─── Data in this exercise

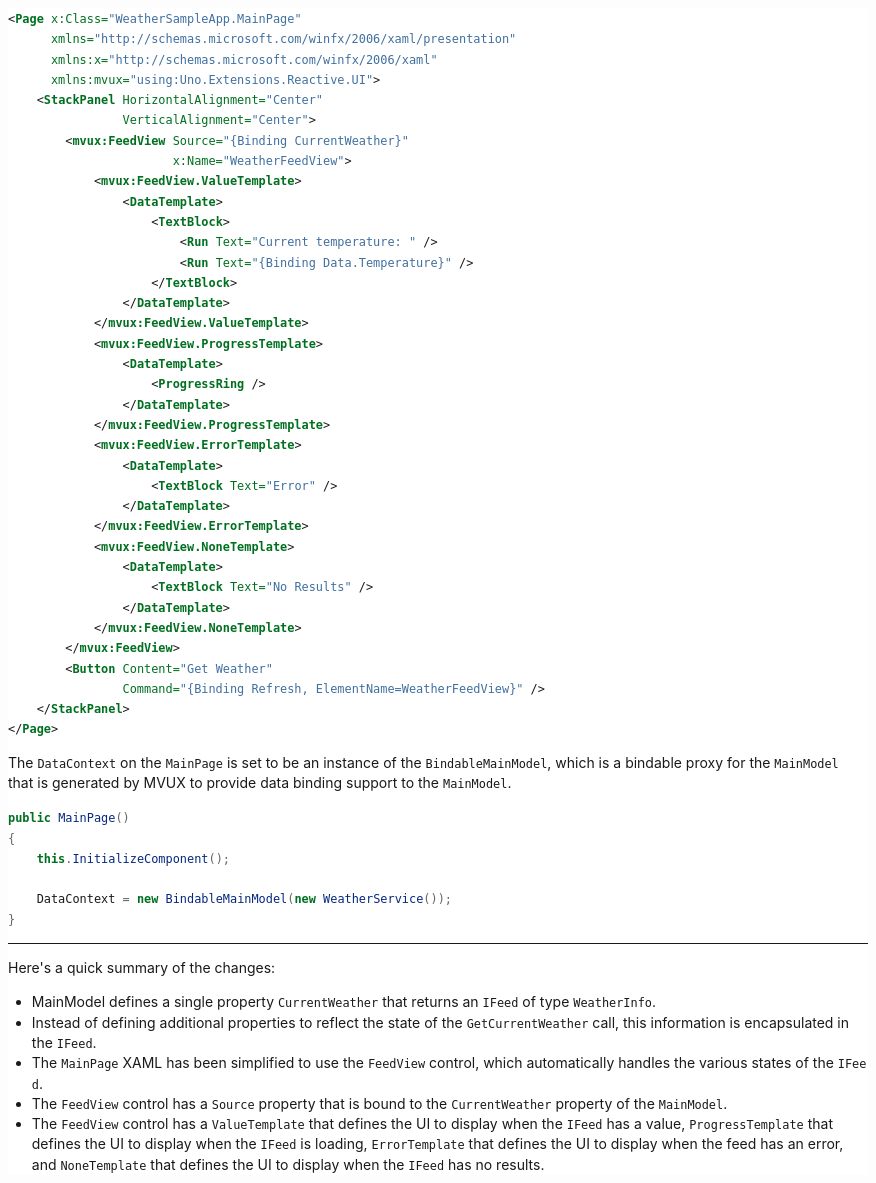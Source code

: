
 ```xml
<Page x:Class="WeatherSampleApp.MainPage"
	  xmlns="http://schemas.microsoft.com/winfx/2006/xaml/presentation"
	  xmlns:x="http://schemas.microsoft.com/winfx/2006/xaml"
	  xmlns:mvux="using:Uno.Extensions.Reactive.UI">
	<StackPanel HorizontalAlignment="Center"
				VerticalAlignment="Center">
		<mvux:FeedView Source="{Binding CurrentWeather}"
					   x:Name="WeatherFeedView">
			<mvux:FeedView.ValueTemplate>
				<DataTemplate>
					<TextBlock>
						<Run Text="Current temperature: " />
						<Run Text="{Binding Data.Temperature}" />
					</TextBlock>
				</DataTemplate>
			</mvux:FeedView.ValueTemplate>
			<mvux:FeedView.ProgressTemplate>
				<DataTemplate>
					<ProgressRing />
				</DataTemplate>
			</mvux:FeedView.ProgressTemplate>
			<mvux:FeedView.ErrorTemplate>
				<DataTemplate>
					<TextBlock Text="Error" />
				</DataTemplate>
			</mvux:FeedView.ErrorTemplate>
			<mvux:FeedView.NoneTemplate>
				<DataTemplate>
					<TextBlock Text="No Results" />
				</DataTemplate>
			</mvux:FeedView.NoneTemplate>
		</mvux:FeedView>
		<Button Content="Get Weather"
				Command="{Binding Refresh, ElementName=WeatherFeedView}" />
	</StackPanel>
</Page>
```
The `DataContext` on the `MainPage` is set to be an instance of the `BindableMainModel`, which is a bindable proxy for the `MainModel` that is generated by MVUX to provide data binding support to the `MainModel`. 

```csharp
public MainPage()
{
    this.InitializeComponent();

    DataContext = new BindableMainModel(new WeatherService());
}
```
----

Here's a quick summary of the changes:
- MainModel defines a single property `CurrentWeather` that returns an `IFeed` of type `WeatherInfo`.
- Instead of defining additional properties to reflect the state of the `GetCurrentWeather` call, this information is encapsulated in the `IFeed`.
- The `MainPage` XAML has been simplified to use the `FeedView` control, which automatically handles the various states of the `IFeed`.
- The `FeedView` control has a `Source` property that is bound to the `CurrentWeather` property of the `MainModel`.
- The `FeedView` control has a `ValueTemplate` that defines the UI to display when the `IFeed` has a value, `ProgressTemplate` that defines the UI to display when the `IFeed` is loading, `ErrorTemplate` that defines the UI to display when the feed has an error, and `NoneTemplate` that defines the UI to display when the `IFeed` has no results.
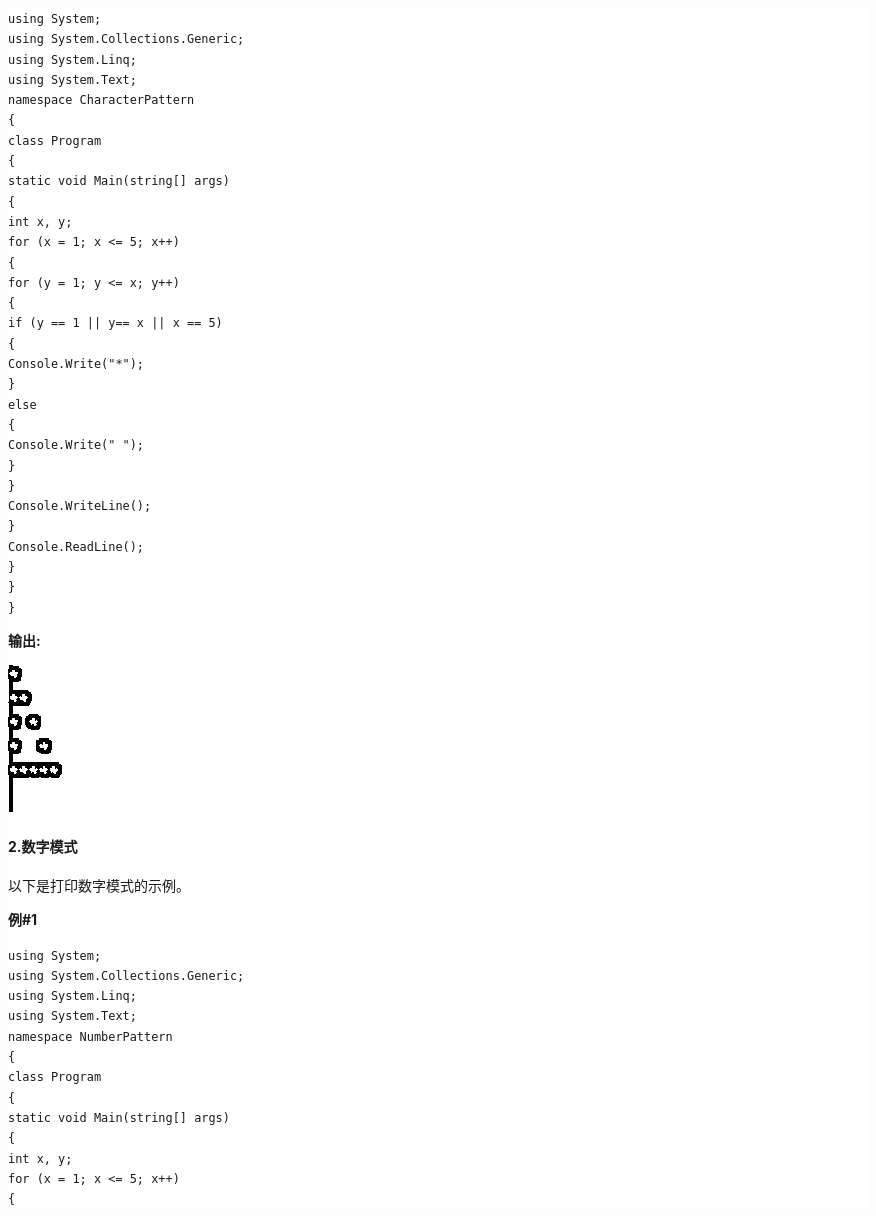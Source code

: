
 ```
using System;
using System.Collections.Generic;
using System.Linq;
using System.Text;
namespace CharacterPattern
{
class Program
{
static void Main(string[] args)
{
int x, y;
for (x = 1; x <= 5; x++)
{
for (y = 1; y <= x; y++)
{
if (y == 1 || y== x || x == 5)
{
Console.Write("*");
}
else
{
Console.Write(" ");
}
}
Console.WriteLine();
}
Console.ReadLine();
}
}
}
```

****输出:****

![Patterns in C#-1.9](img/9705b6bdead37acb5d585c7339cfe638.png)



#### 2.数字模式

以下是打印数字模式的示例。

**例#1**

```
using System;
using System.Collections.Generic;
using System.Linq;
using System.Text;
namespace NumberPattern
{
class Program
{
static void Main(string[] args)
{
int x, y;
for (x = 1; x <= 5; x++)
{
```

──────

§ Exercise directions
Search the entries above for the word "microsoft" and copy each line where it appears.

§ Solution for this problem
	  xmlns="http://schemas.microsoft.com/winfx/2006/xaml/presentation"
	  xmlns:x="http://schemas.microsoft.com/winfx/2006/xaml"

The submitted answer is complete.